Tuesday, 17 April 2012

Prohibition on the menu

An impressive 85 people responded to the poll on what further anti-drink measures we are likely to see in the coming years. Bear in mind that none of these are actual declared government policy at present. There was just a single Pollyanna who believed that none of this would come to pass – I’d happily bet a substantial sum of money against that eventuality.

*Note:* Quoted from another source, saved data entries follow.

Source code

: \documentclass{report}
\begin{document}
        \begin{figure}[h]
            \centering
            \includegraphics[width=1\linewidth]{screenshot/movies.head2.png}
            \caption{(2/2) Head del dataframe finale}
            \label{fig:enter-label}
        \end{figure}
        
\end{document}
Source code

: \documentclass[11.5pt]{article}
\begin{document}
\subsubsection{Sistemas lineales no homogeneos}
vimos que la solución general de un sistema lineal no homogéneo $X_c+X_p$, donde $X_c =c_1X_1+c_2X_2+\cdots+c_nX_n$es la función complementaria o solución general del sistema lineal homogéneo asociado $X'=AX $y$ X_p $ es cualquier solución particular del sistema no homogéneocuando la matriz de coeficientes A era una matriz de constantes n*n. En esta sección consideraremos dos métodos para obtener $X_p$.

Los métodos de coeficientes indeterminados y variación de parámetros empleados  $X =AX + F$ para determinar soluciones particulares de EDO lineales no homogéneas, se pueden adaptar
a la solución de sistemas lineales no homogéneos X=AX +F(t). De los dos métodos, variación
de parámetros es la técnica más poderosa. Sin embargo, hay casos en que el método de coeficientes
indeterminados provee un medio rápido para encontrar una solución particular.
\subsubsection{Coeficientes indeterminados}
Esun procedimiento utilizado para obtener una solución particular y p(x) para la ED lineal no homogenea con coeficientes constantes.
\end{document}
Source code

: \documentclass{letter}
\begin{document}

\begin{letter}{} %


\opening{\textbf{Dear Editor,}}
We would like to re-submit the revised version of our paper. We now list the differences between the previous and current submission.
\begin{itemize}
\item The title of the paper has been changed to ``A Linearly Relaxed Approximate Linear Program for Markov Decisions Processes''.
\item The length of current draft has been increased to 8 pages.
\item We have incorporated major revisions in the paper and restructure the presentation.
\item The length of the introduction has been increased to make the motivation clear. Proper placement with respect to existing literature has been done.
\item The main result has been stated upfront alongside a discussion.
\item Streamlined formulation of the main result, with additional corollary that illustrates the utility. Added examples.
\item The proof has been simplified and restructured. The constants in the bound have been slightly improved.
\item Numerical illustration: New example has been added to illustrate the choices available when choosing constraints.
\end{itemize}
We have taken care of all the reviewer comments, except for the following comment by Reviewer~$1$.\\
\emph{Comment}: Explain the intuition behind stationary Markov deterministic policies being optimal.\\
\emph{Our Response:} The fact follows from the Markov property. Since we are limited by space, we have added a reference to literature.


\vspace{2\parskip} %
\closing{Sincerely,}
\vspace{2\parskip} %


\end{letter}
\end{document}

Not surprisingly, “Prominent health warnings on all containers” topped the poll, with “Extension of duty escalator” second and “Minimum price escalator”, “Further high-strength duties” and “Ban on television advertising” following closely behind. It is maybe surprising that there has been little movement on advertising restrictions so far. Perhaps the health establishment realise that advertising doesn’t really boost overall consumption, although curbs would undoubtedly advance the “denormalisation” message. And remember, beer geeks, that the more advertising and promotion is restricted, the harder it becomes to launch new products into the market.

Some might feel that a list such as this is giving the neo-Prohibitionists ideas, but in reality all of these measures have already been mooted by them on occasion.

“Restrictions on home brewing and winemaking” got the lowest vote, and indeed there’s no prospect of that at the moment. But if we end up with a minimum price going well north of 50p/unit, the incentive to do this is going to become much greater, and it may be perceived as undermining the overall anti-alcohol strategy. So, remember, you read it here first.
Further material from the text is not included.